@vpetukhov Well, it isn’t “dead”! I plan to update syntax and examples when and if language changes require it, but I’m not actively working on adding new material, though I’m thinking maybe I should add some stuff about modules. Thanks for the mention.
I was going to jump in here and mention my guide (I wouldn’t quite call it a “book”), but also that simply using the word “object oriented” in the title was quite controversial with some people! (c.f. I wrote a guide about Object Orientation and Polymorphism in Julia. opinions wanted!) I would point out that @ChrisRackauckas wrote a blog post covering many of the same patterns, but didn’t get the same kind of push-back on the topic, because he presented them as an alternative to OO, where I presented them as a special case of OO. Chris’ post is here: Type-Dispatch Design: Post Object-Oriented Programming for Julia
Anyway, no matter what you call it, Chris’ guide and mine are both good general introductions to designing types and interfaces in Julia, though nowhere near as a extensive as the gang of four book.
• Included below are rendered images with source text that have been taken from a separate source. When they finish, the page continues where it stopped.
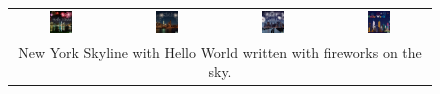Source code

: \begin{figure}[ht!]
\begin{tabular}{cccc}
        \includegraphics[width=0.24\textwidth]{figures/cross/helloworld_0.jpg} &
        \includegraphics[width=0.24\textwidth]{figures/cross/helloworld_1.jpg} &
        \includegraphics[width=0.24\textwidth]{figures/cross/helloworld_2.jpg} &
        \includegraphics[width=0.24\textwidth]{figures/cross/helloworld_3.jpg} \vspace{-1mm}\\
        \multicolumn{4}{c}{\small New York Skyline with Hello World written with fireworks on the sky.}\\


\end{tabular}
\end{figure}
One thing to keep in mind, and other posts have touched on this, is that a lot of the gang of four patterns are about ways to achieve polymorphism and flexibility in statically-typed, strict OO environment like Java or C++.
As a dynamically-typed language, Julia gets a lot of this polymorphism for free. For example, the factory pattern is meaningless in Julia, since functions are allowed to return arbitrary types. One typically doesn’t need to design hierarchies of types, because any types that have all the required methods can be used interchangeably, regardless of their, uh, “heritage”. Inheritance in Julia is merely a tool for code reuse, since functions are polymorphic by default.
Other principles in gang of four are simply built directly into the language. For example, the emphasis on using interfaces over inheritance (programming to an interface rather than an implementation) is the only way to do inheritance in Julia, since it is only possible to inherit from abstract types, which provide only methods, not internal data layout.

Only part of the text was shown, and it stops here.